Lo que sí está permitido es lo siguiente: quien tiene un barril de vino con sedimentos asentados en el fondo, puede mezclarlos y devolverlos al mismo barril, ya que esto no perjudica el sabor, y volverán a asentarse después de verterlos en el recipiente del comprador. Aquí no hay un producto inferior, sino la práctica habitual.
Mi shenit'arev mayim beyeino, lo yimkarenu bachanut ela im ken hodi'o - Aquel a quien se le mezcló agua en su vino, no lo venderá en la tienda a menos que le avise:
Una persona que añadió agua a su vino en la etapa del pisado de la uva, diluyó su vino y obtuvo un vino más suave. Este método es económico y solían hacerlo habitualmente. No se le permite vender este vino diluido en una tienda, a menos que informe al comprador que contiene un diez o un quince por ciento de agua.
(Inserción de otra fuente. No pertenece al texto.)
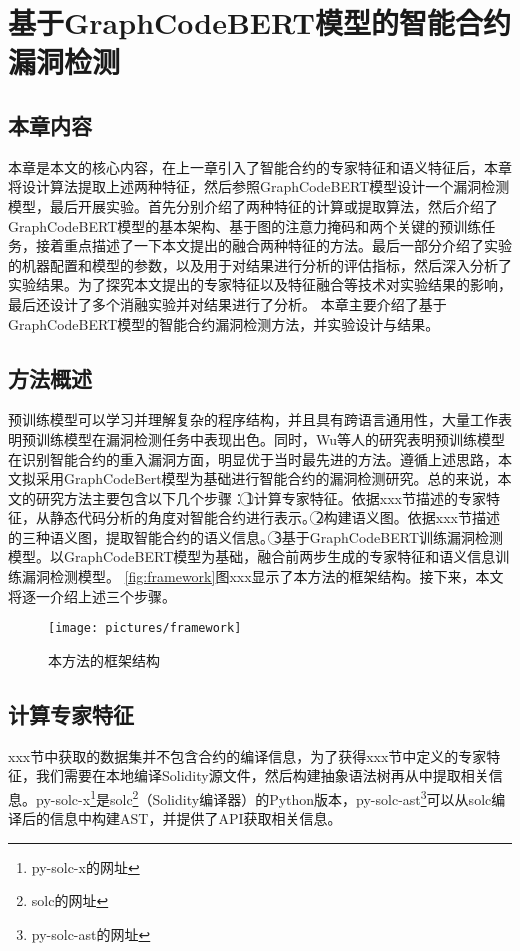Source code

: \chapter{基于GraphCodeBERT模型的智能合约漏洞检测}
\section{本章内容}
\label{sec:本章内容4}
本章是本文的核心内容，在上一章引入了智能合约的专家特征和语义特征后，本章将设计算法提取上述两种特征，然后参照GraphCodeBERT模型设计一个漏洞检测模型，最后开展实验。首先分别介绍了两种特征的计算或提取算法，然后介绍了GraphCodeBERT模型的基本架构、基于图的注意力掩码和两个关键的预训练任务，接着重点描述了一下本文提出的融合两种特征的方法。最后一部分介绍了实验的机器配置和模型的参数，以及用于对结果进行分析的评估指标，然后深入分析了实验结果。为了探究本文提出的专家特征以及特征融合等技术对实验结果的影响，最后还设计了多个消融实验并对结果进行了分析。
本章主要介绍了基于GraphCodeBERT模型的智能合约漏洞检测方法，并实验设计与结果。
\section{方法概述}
\label{sec:方法概述}
预训练模型可以学习并理解复杂的程序结构，并且具有跨语言通用性，大量工作表明预训练模型在漏洞检测任务中表现出色\cite{pretrained_is_good_1,pretrained_is_good_2,pretrained_is_good_3}。同时，Wu等人的研究表明预训练模型在识别智能合约的重入漏洞方面，明显优于当时最先进的方法\cite{wu2021peculiar}。遵循上述思路，本文拟采用GraphCodeBert模型为基础进行智能合约的漏洞检测研究。总的来说，本文的研究方法主要包含以下几个步骤：\textcircled{1}计算专家特征。依据xxx节描述的专家特征，从静态代码分析的角度对智能合约进行表示。\textcircled{2}构建语义图。依据xxx节描述的三种语义图，提取智能合约的语义信息。\textcircled{3}基于GraphCodeBERT训练漏洞检测模型。以GraphCodeBERT模型为基础，融合前两步生成的专家特征和语义信息训练漏洞检测模型。
\autoref{fig:framework}图xxx显示了本方法的框架结构。接下来，本文将逐一介绍上述三个步骤。
\begin{figure}[htbp]
    \centering
    \texttt{[image: pictures/framework]}
    \caption{\label{fig:framework}本方法的框架结构}
\end{figure}

\section{计算专家特征}
\label{sec:计算专家特征}
xxx节中获取的数据集并不包含合约的编译信息，为了获得xxx节中定义的专家特征，我们需要在本地编译Solidity源文件，然后构建抽象语法树再从中提取相关信息。py-solc-x\footnote{py-solc-x的网址}是solc\footnote{solc的网址}（Solidity编译器）的Python版本，py-solc-ast\footnote{py-solc-ast的网址}可以从solc编译后的信息中构建AST，并提供了API获取相关信息。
En tal caso, está permitido, ya que avisó y el comprador comprende la naturaleza de su compra, e incluso hay quienes prefieren este tipo de vino.
Velo latagar af al pi shehodi'o - Y no a un comerciante, aunque le haya avisado:
No se debe vender vino diluido con agua a un comerciante que planea revenderlo, incluso si se le ha informado al respecto, sheino ela leramot bo - ya que no es más que para engañar con él. Se teme que lo utilice para engañar a sus clientes, quienes pensarán que están recibiendo vino puro cuando en realidad están recibiendo vino aguado.
¿Por qué en este caso se teme el engaño?
Después de todo, tenemos la regla establecida de que no consideramos a una persona como un estafador y juzgamos a las personas favorablemente. ¿Por qué entonces, cuando el mayorista le vende al minorista y le avisa que el vino contiene un cincuenta por ciento de agua y que debe informar a los clientes, tememos que los engañe?
La respuesta es que esta evaluación fue hecha por nuestros Sabios (Jazal) sobre la naturaleza humana y su psicología: el minorista nunca vio cuándo se vertió el agua y no la mezcló él mismo, y bajo el principio de "ojos que no ven, corazón que no siente", le será fácil encontrar una excusa para no tener que decírselo a los clientes, ya que no lo vio con sus propios ojos y no puede estar seguro de que realmente haya sucedido. Por esta razón, llegará a engañar a sus clientes, y está prohibido ponerle los medios en sus manos, porque de lo contrario, esto se consideraría al menos como ser cómplice de una transgresión.
Makom shenahagu lehatil mayim beyayin, yatilu - En un lugar donde acostumbran echar agua en el vino, pueden echarla:
En un lugar donde esta es la costumbre aceptada, está permitido. Esto también ocurre en nuestros días: el jugo de uva que se vende a menudo no es jugo de uva puro sino jugo reconstituido, y en la carne picada se indica que tiene un diez por ciento de agua. Cuando todos saben que el método de preparación en esa región es añadir agua en la etapa de llenado de los barriles y el almacenamiento, se trata de una situación normal y permitida, y no hay motivo de preocupación - ya que es una práctica comercial aceptada y es la expectativa de todos.
En conclusión: el punto de la Mishná en resumen es que está prohibido hacer cosas que engañen al cliente. Siempre y cuando el cliente no sea engañado - está permitido.